伴隨區塊鏈、大數據、人工智能等數字技術應用逐漸深化,傳統封閉式制造業生產流程與業態發生深刻變革,價值創造與價值獲取形式隨之轉變,形成具備高度融合特性的“數字經濟”形態。與傳統經濟相比,數字經濟突破了地域限制,在實現經濟集約增長與推動產業轉型升級方面優勢明顯。據《全球數字經濟發展白皮書(2022年)》公布數據顯示,2021年,全球47個主要國家數字經濟增加值規模為38.1萬億美元,同比名義增長15.6%。其中,中國數字經濟規模達到7.1萬美元億元,占本國GDP比重高達39.8%2。2022年1月,國務院印發《“十四五”數字經濟發展規劃》,提出要“以數據為關鍵要素,以數字技術與實體經濟深度融合為主線,加強數字基礎設施建設,完善數字經濟治理體系,協同推進數字產業化和產業數字化”3。在這一態勢下,數字經濟發展已然成為提升制造業產業鏈自主可控能力的“新賽道”。

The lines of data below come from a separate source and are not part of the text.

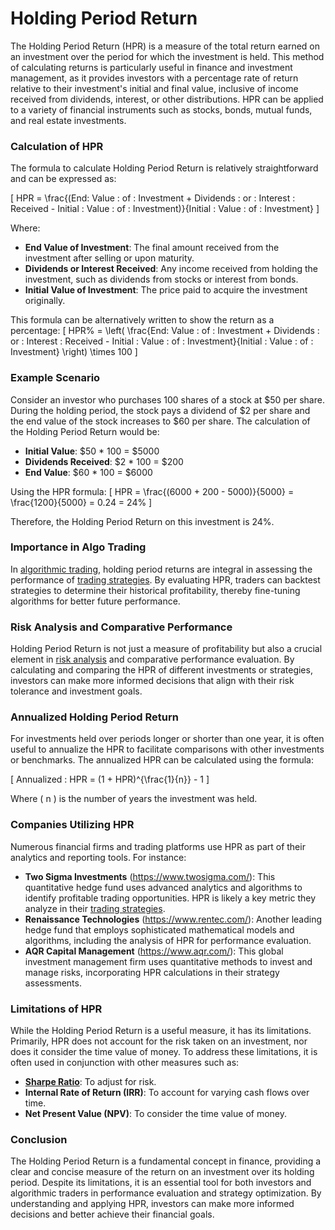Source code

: # Holding Period Return

The Holding Period Return (HPR) is a measure of the total return earned on an investment over the period for which the investment is held. This method of calculating returns is particularly useful in finance and investment management, as it provides investors with a percentage rate of return relative to their investment's initial and final value, inclusive of income received from dividends, interest, or other distributions. HPR can be applied to a variety of financial instruments such as stocks, bonds, mutual funds, and real estate investments. 

### Calculation of HPR

The formula to calculate Holding Period Return is relatively straightforward and can be expressed as: 

\[ HPR = \frac{(End\: Value \: of \: Investment + Dividends \: or \: Interest \: Received - Initial \: Value \: of \: Investment)}{Initial \: Value \: of \: Investment} \]

Where:
- **End Value of Investment**: The final amount received from the investment after selling or upon maturity.
- **Dividends or Interest Received**: Any income received from holding the investment, such as dividends from stocks or interest from bonds.
- **Initial Value of Investment**: The price paid to acquire the investment originally.

This formula can be alternatively written to show the return as a percentage:
\[ HPR\% = \left( \frac{End\: Value \: of \: Investment + Dividends \: or \: Interest \: Received - Initial \: Value \: of \: Investment}{Initial \: Value \: of \: Investment} \right) \times 100 \]

### Example Scenario

Consider an investor who purchases 100 shares of a stock at \$50 per share. During the holding period, the stock pays a dividend of \$2 per share and the end value of the stock increases to \$60 per share. The calculation of the Holding Period Return would be:

- **Initial Value**: $50 * 100 = \$5000
- **Dividends Received**: $2 * 100 = \$200
- **End Value**: $60 * 100 = \$6000

Using the HPR formula:
\[ HPR = \frac{(6000 + 200 - 5000)}{5000} = \frac{1200}{5000} = 0.24 = 24\% \]

Therefore, the Holding Period Return on this investment is 24%.

### Importance in Algo Trading

In [algorithmic trading](../a/algorithmic_trading.md), holding period returns are integral in assessing the performance of [trading strategies](../t/trading_strategies.md). By evaluating HPR, traders can backtest strategies to determine their historical profitability, thereby fine-tuning algorithms for better future performance. 

### Risk Analysis and Comparative Performance

Holding Period Return is not just a measure of profitability but also a crucial element in [risk analysis](../r/risk_analysis.md) and comparative performance evaluation. By calculating and comparing the HPR of different investments or strategies, investors can make more informed decisions that align with their risk tolerance and investment goals.

### Annualized Holding Period Return

For investments held over periods longer or shorter than one year, it is often useful to annualize the HPR to facilitate comparisons with other investments or benchmarks. The annualized HPR can be calculated using the formula:

\[ Annualized \: HPR = (1 + HPR)^{\frac{1}{n}} - 1 \]

Where \( n \) is the number of years the investment was held.

### Companies Utilizing HPR

Numerous financial firms and trading platforms use HPR as part of their analytics and reporting tools. For instance:

- **Two Sigma Investments** (https://www.twosigma.com/): This quantitative hedge fund uses advanced analytics and algorithms to identify profitable trading opportunities. HPR is likely a key metric they analyze in their [trading strategies](../t/trading_strategies.md).
- **Renaissance Technologies** (https://www.rentec.com/): Another leading hedge fund that employs sophisticated mathematical models and algorithms, including the analysis of HPR for performance evaluation.
- **AQR Capital Management** (https://www.aqr.com/): This global investment management firm uses quantitative methods to invest and manage risks, incorporating HPR calculations in their strategy assessments.

### Limitations of HPR

While the Holding Period Return is a useful measure, it has its limitations. Primarily, HPR does not account for the risk taken on an investment, nor does it consider the time value of money. To address these limitations, it is often used in conjunction with other measures such as:
- **[Sharpe Ratio](../s/sharpe_ratio.md)**: To adjust for risk.
- **Internal Rate of Return (IRR)**: To account for varying cash flows over time.
- **Net Present Value (NPV)**: To consider the time value of money.

### Conclusion

The Holding Period Return is a fundamental concept in finance, providing a clear and concise measure of the return on an investment over its holding period. Despite its limitations, it is an essential tool for both investors and algorithmic traders in performance evaluation and strategy optimization. By understanding and applying HPR, investors can make more informed decisions and better achieve their financial goals.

本質上看,提升制造業產業鏈自主可控能力的核心邏輯在于提升產業鏈現代化水平,破除因要素市場化低、基礎創新能力不足所導致的產業鏈不穩定問題。這一過程中,培育技術創新能力是關鍵所在。只有掌握關鍵核心技術,才能真正意義上獲得對制造業產業鏈關鍵環節與發展方向的掌控能力。國家政策文件多次強調,要提升企業技術創新能力,加快關鍵核心技術創新應用。在數字經濟發展背景下,企業技術創新環境發生了改變。借助各類數字技術,各類制造業企業得以高效提升勞動力素質、協調內部資源,提高技術創新能力,進而帶動制造業產業鏈自主可控能力提升。由此,本文以數字經濟發展為切入點,分析其對制造業產業鏈自主可控能力的直接影響,并考察技術創新在兩者之間的中介效應,具有一定現實價值。
二、 文獻回顧與研究假設
1. 文獻回顧
伴隨數字經濟近年來的飛速發展,眾多學者就數字經濟與產業鏈之間的關系展開研究。Mulligan[1]指出,數字經濟加速了產業鏈模塊化分工,降低產業鏈分工環節的協調成本及交易成本,進而為全球產業鏈重構賦能。楊夢潔[2]研究發現,數字經濟的高滲透、高價值、高技術等特征能夠深化城鄉產業分工,促進城鄉產業鏈融合發展。王磊等[3]以高技術制造業產業鏈為研究對象,發現數字經濟有利于提升高技術制造業產業鏈國產化水平和科技自立自強能力,提升產業鏈現代化水平。陳曉東等[4]指出,數字經濟時代下的新要素、新模式強化了產業鏈韌性,有助于提高其風險抵御及恢復能力。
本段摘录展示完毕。